(Data items)
+++
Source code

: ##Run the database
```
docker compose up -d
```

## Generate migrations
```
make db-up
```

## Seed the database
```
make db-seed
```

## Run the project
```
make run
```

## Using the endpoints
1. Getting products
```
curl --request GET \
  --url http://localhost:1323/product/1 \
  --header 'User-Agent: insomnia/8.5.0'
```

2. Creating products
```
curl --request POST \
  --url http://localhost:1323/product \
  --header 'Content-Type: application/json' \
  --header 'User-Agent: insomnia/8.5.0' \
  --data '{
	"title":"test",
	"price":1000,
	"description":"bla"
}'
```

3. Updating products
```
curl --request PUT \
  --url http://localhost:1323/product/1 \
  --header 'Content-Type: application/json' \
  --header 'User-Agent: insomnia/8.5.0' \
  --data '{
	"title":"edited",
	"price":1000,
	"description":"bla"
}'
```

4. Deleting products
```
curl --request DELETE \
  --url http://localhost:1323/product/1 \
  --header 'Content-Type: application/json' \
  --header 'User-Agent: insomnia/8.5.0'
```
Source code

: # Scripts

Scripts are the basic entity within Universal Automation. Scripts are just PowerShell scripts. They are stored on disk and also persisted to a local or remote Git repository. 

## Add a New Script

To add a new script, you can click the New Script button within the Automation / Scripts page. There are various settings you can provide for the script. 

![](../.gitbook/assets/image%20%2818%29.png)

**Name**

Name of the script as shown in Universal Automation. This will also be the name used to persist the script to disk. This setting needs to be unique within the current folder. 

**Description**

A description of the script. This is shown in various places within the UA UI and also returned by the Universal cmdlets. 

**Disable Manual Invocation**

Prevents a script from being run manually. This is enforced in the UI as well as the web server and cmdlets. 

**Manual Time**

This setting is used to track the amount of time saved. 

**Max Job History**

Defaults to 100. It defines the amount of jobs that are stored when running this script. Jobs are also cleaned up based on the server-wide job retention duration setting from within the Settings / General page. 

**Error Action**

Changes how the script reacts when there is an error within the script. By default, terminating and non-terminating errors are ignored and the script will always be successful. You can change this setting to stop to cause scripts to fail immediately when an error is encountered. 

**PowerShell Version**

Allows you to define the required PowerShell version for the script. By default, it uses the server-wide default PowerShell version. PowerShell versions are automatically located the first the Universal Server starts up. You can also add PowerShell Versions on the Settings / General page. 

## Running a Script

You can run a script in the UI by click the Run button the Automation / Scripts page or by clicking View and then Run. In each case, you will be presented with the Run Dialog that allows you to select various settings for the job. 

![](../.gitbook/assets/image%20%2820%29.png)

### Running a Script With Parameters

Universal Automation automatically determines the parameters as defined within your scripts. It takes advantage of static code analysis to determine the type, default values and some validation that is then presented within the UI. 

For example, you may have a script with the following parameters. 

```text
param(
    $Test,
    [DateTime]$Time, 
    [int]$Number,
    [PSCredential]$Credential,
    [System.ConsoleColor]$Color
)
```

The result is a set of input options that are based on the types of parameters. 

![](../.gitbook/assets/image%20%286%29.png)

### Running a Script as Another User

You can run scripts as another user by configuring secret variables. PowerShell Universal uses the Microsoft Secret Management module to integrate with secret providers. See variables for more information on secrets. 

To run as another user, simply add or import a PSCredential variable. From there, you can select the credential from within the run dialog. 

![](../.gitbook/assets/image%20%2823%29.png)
+++
From the records above, quote only the lines running from the line with "Scripts are the" to the line with "## Add a New Script", both lines included.

* EXERCISE RESULT:
Scripts are the basic entity within Universal Automation. Scripts are just PowerShell scripts. They are stored on disk and also persisted to a local or remote Git repository. 

## Add a New Script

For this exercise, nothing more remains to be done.